The Rise of Better Waste Management in Canada

 1. Between 2002 and 2018, the amount of Canadian solid waste increased by 16%.

(Environment and Climate Change Canada)

Between the years 2002 and 2018, the amount of solid waste created by people in Canada increased by 16%. This is an increase of 4.8 million tonnes, leaving a total of 35.6 million tonnes of waste being produced yearly.

food composting
Image Credit: Fevziie, Shutterstock

2. Statistics from 2018 show that 72% of Canada’s waste was sent out for disposal while 28% of solid waste was diverted using other sources.

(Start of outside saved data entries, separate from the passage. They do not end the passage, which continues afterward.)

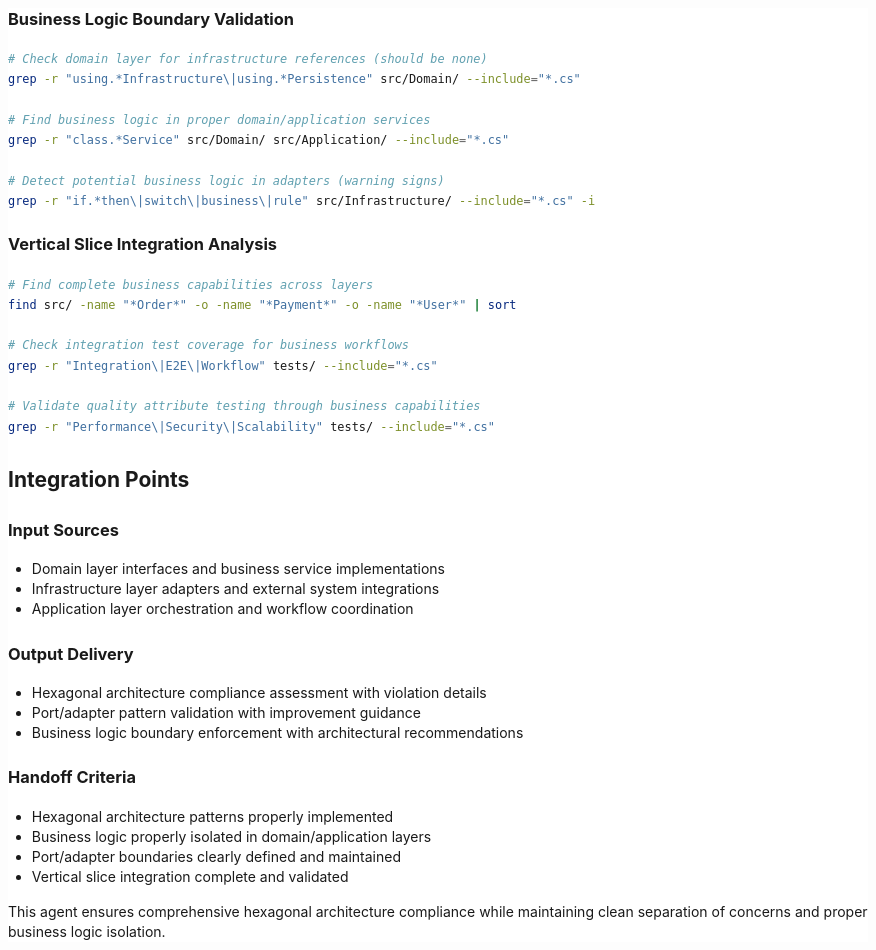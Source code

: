 ### Business Logic Boundary Validation
```bash
# Check domain layer for infrastructure references (should be none)
grep -r "using.*Infrastructure\|using.*Persistence" src/Domain/ --include="*.cs"

# Find business logic in proper domain/application services
grep -r "class.*Service" src/Domain/ src/Application/ --include="*.cs"

# Detect potential business logic in adapters (warning signs)
grep -r "if.*then\|switch\|business\|rule" src/Infrastructure/ --include="*.cs" -i
```

### Vertical Slice Integration Analysis
```bash
# Find complete business capabilities across layers
find src/ -name "*Order*" -o -name "*Payment*" -o -name "*User*" | sort

# Check integration test coverage for business workflows
grep -r "Integration\|E2E\|Workflow" tests/ --include="*.cs"

# Validate quality attribute testing through business capabilities
grep -r "Performance\|Security\|Scalability" tests/ --include="*.cs"
```

## Integration Points

### Input Sources
- Domain layer interfaces and business service implementations
- Infrastructure layer adapters and external system integrations
- Application layer orchestration and workflow coordination

### Output Delivery
- Hexagonal architecture compliance assessment with violation details
- Port/adapter pattern validation with improvement guidance
- Business logic boundary enforcement with architectural recommendations

### Handoff Criteria
- Hexagonal architecture patterns properly implemented
- Business logic properly isolated in domain/application layers
- Port/adapter boundaries clearly defined and maintained
- Vertical slice integration complete and validated

This agent ensures comprehensive hexagonal architecture compliance while maintaining clean separation of concerns and proper business logic isolation.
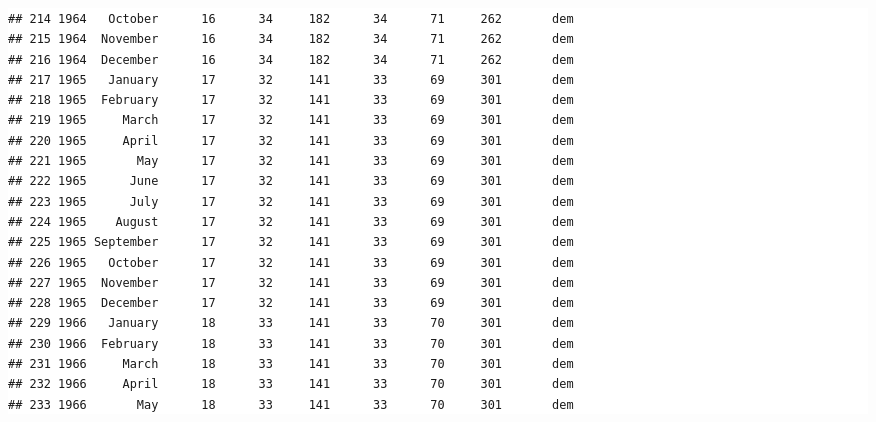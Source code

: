     ## 214 1964   October      16      34     182      34      71     262       dem
    ## 215 1964  November      16      34     182      34      71     262       dem
    ## 216 1964  December      16      34     182      34      71     262       dem
    ## 217 1965   January      17      32     141      33      69     301       dem
    ## 218 1965  February      17      32     141      33      69     301       dem
    ## 219 1965     March      17      32     141      33      69     301       dem
    ## 220 1965     April      17      32     141      33      69     301       dem
    ## 221 1965       May      17      32     141      33      69     301       dem
    ## 222 1965      June      17      32     141      33      69     301       dem
    ## 223 1965      July      17      32     141      33      69     301       dem
    ## 224 1965    August      17      32     141      33      69     301       dem
    ## 225 1965 September      17      32     141      33      69     301       dem
    ## 226 1965   October      17      32     141      33      69     301       dem
    ## 227 1965  November      17      32     141      33      69     301       dem
    ## 228 1965  December      17      32     141      33      69     301       dem
    ## 229 1966   January      18      33     141      33      70     301       dem
    ## 230 1966  February      18      33     141      33      70     301       dem
    ## 231 1966     March      18      33     141      33      70     301       dem
    ## 232 1966     April      18      33     141      33      70     301       dem
    ## 233 1966       May      18      33     141      33      70     301       dem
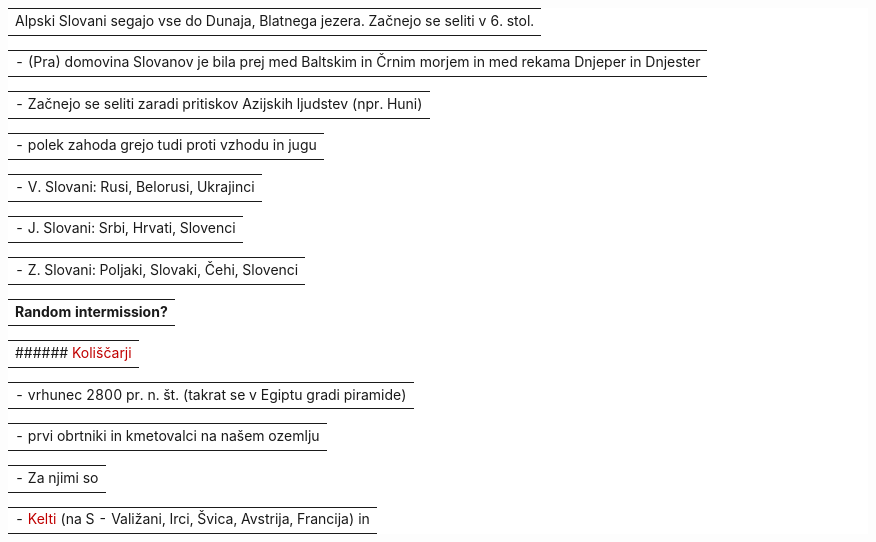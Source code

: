 |   |
|---|
|Alpski Slovani segajo vse do Dunaja, Blatnega jezera. Začnejo se seliti v 6. stol.|

|   |
|---|
|- (Pra) domovina Slovanov je bila prej med Baltskim in Črnim morjem in med rekama Dnjeper in Dnjester|

|   |
|---|
|- Začnejo se seliti zaradi pritiskov Azijskih ljudstev (npr. Huni)|

|   |
|---|
|- polek zahoda grejo tudi proti vzhodu in jugu|

|   |
|---|
|- V. Slovani: Rusi, Belorusi, Ukrajinci|

|   |
|---|
|- J. Slovani: Srbi, Hrvati, Slovenci|

|   |
|---|
|- Z. Slovani: Poljaki, Slovaki, Čehi, Slovenci|

|   |
|---|
|**Random intermission?**|

|   |
|---|
|###### <font color="#c00000">Koliščarji</font>|

|   |
|---|
|- vrhunec 2800 pr. n. št. (takrat se v Egiptu gradi piramide)|

|   |
|---|
|- prvi obrtniki in kmetovalci na našem ozemlju|

|   |
|---|
|- Za njimi so|

|   |
|---|
|- <font color="#c00000">Kelti</font> (na S - Valižani, Irci, Švica, Avstrija, Francija) in|
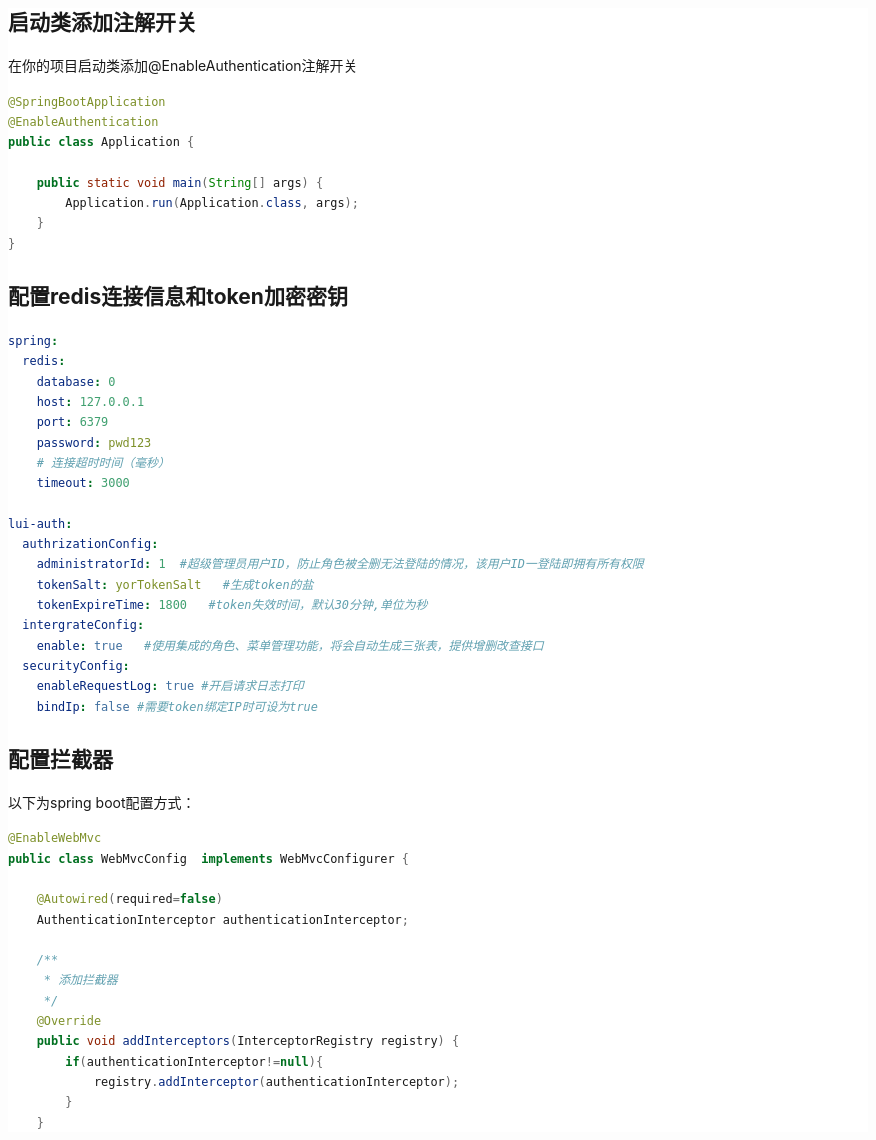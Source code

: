 ## 启动类添加注解开关

在你的项目启动类添加@EnableAuthentication注解开关

```java
@SpringBootApplication
@EnableAuthentication
public class Application {

	public static void main(String[] args) {
		Application.run(Application.class, args);
	}
}
```

## 配置redis连接信息和token加密密钥

```yml
spring:
  redis:
    database: 0
    host: 127.0.0.1
    port: 6379
    password: pwd123
    # 连接超时时间（毫秒）
    timeout: 3000

lui-auth:
  authrizationConfig: 
    administratorId: 1  #超级管理员用户ID，防止角色被全删无法登陆的情况，该用户ID一登陆即拥有所有权限
    tokenSalt: yorTokenSalt   #生成token的盐
    tokenExpireTime: 1800   #token失效时间，默认30分钟,单位为秒
  intergrateConfig: 
    enable: true   #使用集成的角色、菜单管理功能，将会自动生成三张表，提供增删改查接口
  securityConfig:
    enableRequestLog: true #开启请求日志打印
    bindIp: false #需要token绑定IP时可设为true
```

## 配置拦截器

以下为spring boot配置方式：

```java
@EnableWebMvc
public class WebMvcConfig  implements WebMvcConfigurer {

	@Autowired(required=false)
	AuthenticationInterceptor authenticationInterceptor;

	/**
	 * 添加拦截器
	 */
	@Override
    public void addInterceptors(InterceptorRegistry registry) {
		if(authenticationInterceptor!=null){
			registry.addInterceptor(authenticationInterceptor);
		}
    }
```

(Environment and Climate Change Canada)

In a report from Environment and Climate Change Canada regarding a study conducted between 2002 and 2018, it is shown that in 2018, Canadians were using composting, recycling, and other means to divert up to 28% of their solid waste. The other 72%, unfortunately, found its way to landfills to be dealt with.


3. The solid waste diverted in Canada in 2018 shows an increase of 48% from 2002.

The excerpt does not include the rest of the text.